What book did Vesalius publish?
Published “De Humani Corporis Fabrica” which explained how systems in the body worked e.g. skeleton, muscles, nerves etc. His knowledge was shared with the world and was used in European medical schools. Barber surgeons in London used his ideas in their manuals.
What time period was Paré from and what factor is he?
Early Modern and individual
What did Paré work as?
He worked as a surgeon and army doctor in the Italian war (Siege of Milan).
What did Paré run out of?
He ran out of oil so couldn’t cauterise wounds so he used a mixture of egg yolk, turpentine and oil of roses. This was less painful.
What did Paré use?
He used ligatures to tie off wounds and invented the crows beak clamp to halt bleeding. He developed artificial limbs.
What book did Paré write?
He observed patients and wrote “Les Oeuvres” in 1575 which was widely used.
What time period was William Harvey from and what factor is he?

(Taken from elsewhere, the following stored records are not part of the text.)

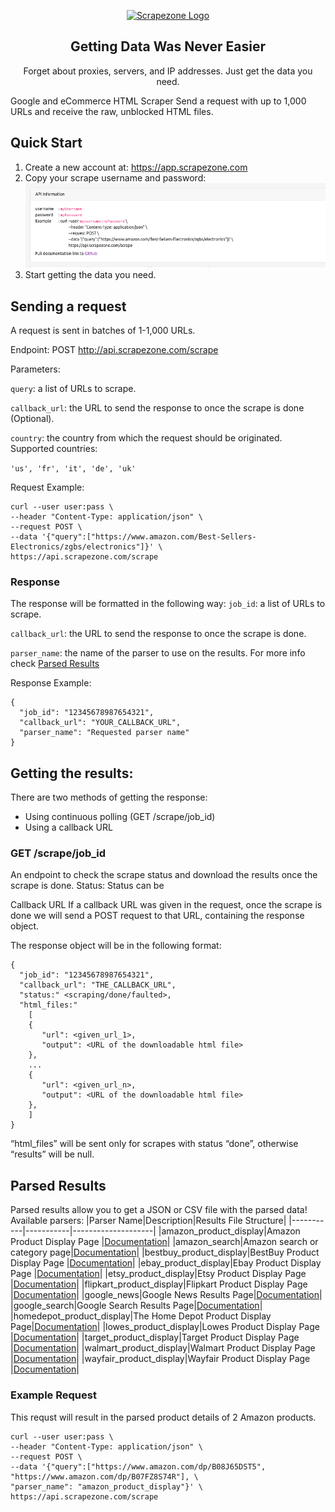 <p align="center">
    <a href="https://scrapezone.com/"><img src="https://app.scrapezone.com/img/logo.svg" alt="Scrapezone Logo" width="300" height="60"></a>
  </a>
</p>

<h2 align="center">
  Getting Data Was Never Easier
</h2>

<p align="center">
Forget about proxies, servers, and IP addresses. Just get the data you need.
</p>

Google and eCommerce HTML Scraper
Send a request with up to 1,000 URLs and receive the raw, unblocked HTML files.

## Quick Start

1. Create a new account at: https://app.scrapezone.com
2. Copy your scrape username and password:
   ![Username and Password](/images/user_pass.png)
3. Start getting the data you need.

## Sending a request

A request is sent in batches of 1-1,000 URLs.

Endpoint: POST http://api.scrapezone.com/scrape

Parameters:

`query`: a list of URLs to scrape.

`callback_url`: the URL to send the response to once the scrape is done (Optional).

`country`: the country from which the request should be originated. Supported countries:

`'us', 'fr', 'it', 'de', 'uk'`

Request Example:

```
curl --user user:pass \
--header "Content-Type: application/json" \
--request POST \
--data '{"query":["https://www.amazon.com/Best-Sellers-Electronics/zgbs/electronics"]}' \
https://api.scrapezone.com/scrape
```

### Response

The response will be formatted in the following way:
`job_id`: a list of URLs to scrape.

`callback_url`: the URL to send the response to once the scrape is done.

`parser_name`: the name of the parser to use on the results. For more info check [Parsed Results](https://github.com/Scrapezone/examples/blob/master/README.md#parsed-results)

Response Example:

```
{
  "job_id": "12345678987654321",
  "callback_url": "YOUR_CALLBACK_URL",
  "parser_name": "Requested parser name"
}
```

## Getting the results:

There are two methods of getting the response:

- Using continuous polling (GET /scrape/job_id)
- Using a callback URL

### GET /scrape/job_id

An endpoint to check the scrape status and download the results once the scrape is done.
Status:
Status can be

Callback URL
If a callback URL was given in the request, once the scrape is done we will send a POST request to that URL, containing the response object.

The response object will be in the following format:

```
{
  "job_id": "12345678987654321",
  "callback_url": "THE_CALLBACK_URL",
  "status:" <scraping/done/faulted>,
  "html_files:"
    [
    {
       "url": <given_url_1>,
       "output": <URL of the downloadable html file>
    },
    ...
    {
       "url": <given_url_n>,
       "output": <URL of the downloadable html file>
    },
    ]
}
```

“html_files” will be sent only for scrapes with status “done”, otherwise “results” will be null.

## Parsed Results

Parsed results allow you to get a JSON or CSV file with the parsed data!
Available parsers:
|Parser Name|Description|Results File Structure|
|-----------|-----------|--------------------|
|amazon_product_display|Amazon Product Display Page |[Documentation](/parsers/amazon_product_display.md)|
|amazon_search|Amazon search or category page|[Documentation](/parsers/amazon_search.md)|
|bestbuy_product_display|BestBuy Product Display Page |[Documentation](/parsers/bestbuy_product_display.md)|
|ebay_product_display|Ebay Product Display Page |[Documentation](/parsers/ebay_product_display.md)|
|etsy_product_display|Etsy Product Display Page |[Documentation](/parsers/etsy_product_display.md)|
|flipkart_product_display|Flipkart Product Display Page |[Documentation](/parsers/flipkart_product_display.md)|
|google_news|Google News Results Page|[Documentation](/parsers/google_news.md)|
|google_search|Google Search Results Page|[Documentation](/parsers/google_search.md)|
|homedepot_product_display|The Home Depot Product Display Page|[Documentation](/parsers/homedepot_product_display.md)|
|lowes_product_display|Lowes Product Display Page |[Documentation](/parsers/lowes_product_display.md)|
|target_product_display|Target Product Display Page |[Documentation](/parsers/target_product_display.md)|
|walmart_product_display|Walmart Product Display Page |[Documentation](/parsers/walmart_product_display.md)|
|wayfair_product_display|Wayfair Product Display Page |[Documentation](/parsers/wayfair_product_display.md)|

### Example Request

This requst will result in the parsed product details of 2 Amazon products.

```
curl --user user:pass \
--header "Content-Type: application/json" \
--request POST \
--data '{"query":["https://www.amazon.com/dp/B08J65DST5", "https://www.amazon.com/dp/B07FZ8S74R"], \
"parser_name": "amazon_product_display"}' \
https://api.scrapezone.com/scrape
```
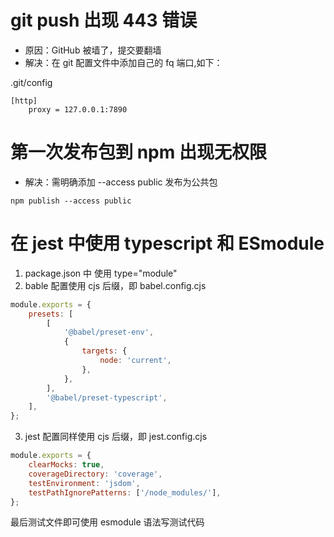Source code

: # git push 出现 443 错误

-   原因：GitHub 被墙了，提交要翻墙
-   解决：在 git 配置文件中添加自己的 fq 端口,如下：

.git/config

```
[http]
	proxy = 127.0.0.1:7890
```

# 第一次发布包到 npm 出现无权限

-   解决：需明确添加 --access public 发布为公共包

```
npm publish --access public
```

# 在 jest 中使用 typescript 和 ESmodule

1. package.json 中 使用 type="module"
2. bable 配置使用 cjs 后缀，即 babel.config.cjs

```js
module.exports = {
    presets: [
        [
            '@babel/preset-env',
            {
                targets: {
                    node: 'current',
                },
            },
        ],
        '@babel/preset-typescript',
    ],
};
```

3. jest 配置同样使用 cjs 后缀，即 jest.config.cjs

```js
module.exports = {
    clearMocks: true,
    coverageDirectory: 'coverage',
    testEnvironment: 'jsdom',
    testPathIgnorePatterns: ['/node_modules/'],
};
```

最后测试文件即可使用 esmodule 语法写测试代码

Early Modern and individual
What did Harvey write?
His book on the motion of the heart challenged Galen.
What did Harvey do?
He experimented on animals and discovered how blood pumped around the body in a circular motion. He experimented on a patient’s forearm to prove blood was pumping and proved it was impossible to have too much blood. This reduced blood-letting and long term, helped understanding of heart and kidney disease. His work helped with the discovery of capillaries 60 years later.

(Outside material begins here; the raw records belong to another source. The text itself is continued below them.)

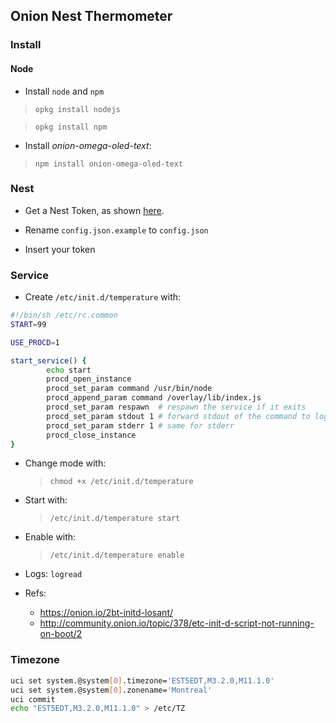 ## Onion Nest Thermometer

### Install

#### Node

- Install `node` and `npm`

> `opkg install nodejs`

> `opkg install npm`

- Install _onion-omega-oled-text_:
> `npm install onion-omega-oled-text`

### Nest

- Get a Nest Token, as shown [here](https://developers.nest.com/guides/samples/sample-code-auth).
    
- Rename `config.json.example` to `config.json` 

- Insert your token

### Service

- Create `/etc/init.d/temperature` with:

```bash
#!/bin/sh /etc/rc.common
START=99

USE_PROCD=1

start_service() {
		echo start
        procd_open_instance
        procd_set_param command /usr/bin/node
        procd_append_param command /overlay/lib/index.js
        procd_set_param respawn  # respawn the service if it exits
        procd_set_param stdout 1 # forward stdout of the command to logd
        procd_set_param stderr 1 # same for stderr
        procd_close_instance
}
```
- Change mode with:
    > `chmod +x /etc/init.d/temperature`
    
- Start with:
    > `/etc/init.d/temperature start`

- Enable with:
    > `/etc/init.d/temperature enable`

- Logs: `logread`
    
- Refs:
    - https://onion.io/2bt-initd-losant/
    - http://community.onion.io/topic/378/etc-init-d-script-not-running-on-boot/2
    
### Timezone

```bash
uci set system.@system[0].timezone='EST5EDT,M3.2.0,M11.1.0'
uci set system.@system[0].zonename='Montreal'
uci commit
echo "EST5EDT,M3.2.0,M11.1.0" > /etc/TZ
```    

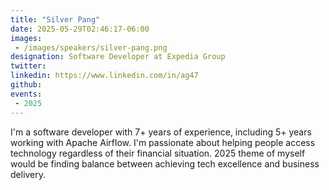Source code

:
 ```yaml
---
title: "Silver Pang"
date: 2025-05-29T02:46:17-06:00
images: 
 - /images/speakers/silver-pang.png
designation: Software Developer at Expedia Group
twitter: 
linkedin: https://www.linkedin.com/in/ag47
github: 
events:
 - 2025
---
```


I'm a software developer with 7+ years of experience, including 5+ years working with Apache Airflow. I'm passionate about helping people access technology regardless of their financial situation. 2025 theme of myself would be finding balance between achieving tech excellence and business delivery.


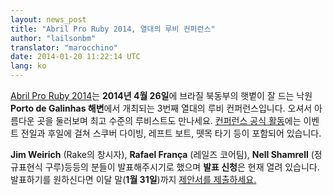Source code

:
 ```yaml
---
layout: news_post
title: "Abril Pro Ruby 2014, 열대의 루비 컨퍼런스"
author: "lailsonbm"
translator: "marocchino"
date: 2014-01-20 11:22:14 UTC
lang: ko
---
```


[Abril Pro Ruby 2014](http://abrilproruby.com/)는 **2014년 4월 26일**에
브라질 북동부의 햇볕이 잘 드는 낙원 **Porto de Galinhas 해변**에서
개최되는 3번째 열대의 루비 컨퍼런스입니다.
오셔서 아름다운 곳을 둘러보며 최고  수준의 루비스트도 만나세요.
[컨퍼런스 공식 활동](http://abrilproruby.com/en/conference/)에는 이벤트 전일과
후일에 걸쳐 스쿠버 다이빙, 레프트 보트, 뗏목 타기 등이 포함되어 있습니다.

**Jim Weirich** (Rake의 창시자), **Rafael França** (레일즈 코어팀),
**Nell Shamrell** (정규표현식 구루)등등의 분들이 발표해주시기로 했으며
**발표 신청**은 현재 열려 있습니다. 발표하기를 원하신다면 이달 말(**1월
31일**)까지 [제안서를 제출하세요.](http://cfp.abrilproruby.com/)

What time period was Edward Jenner from and what factor is he?
Early modern and individual
What did Jenner hear?
He heard that milkmaids with cowpox never caught smallpox.
Who did Jenner inject?
He injected James Phipps with cowpox pus, then once recovered, smallpox pus.
What did Jenner write?
In 1798 he wrote “An Inquiry into the Causes and Effects of Varioae Vaccinae, or Cow-Pox”.
When was Jenner given £10,000 by the government?
In 1802, in order to continue his research.
When were vaccinations free for all infants?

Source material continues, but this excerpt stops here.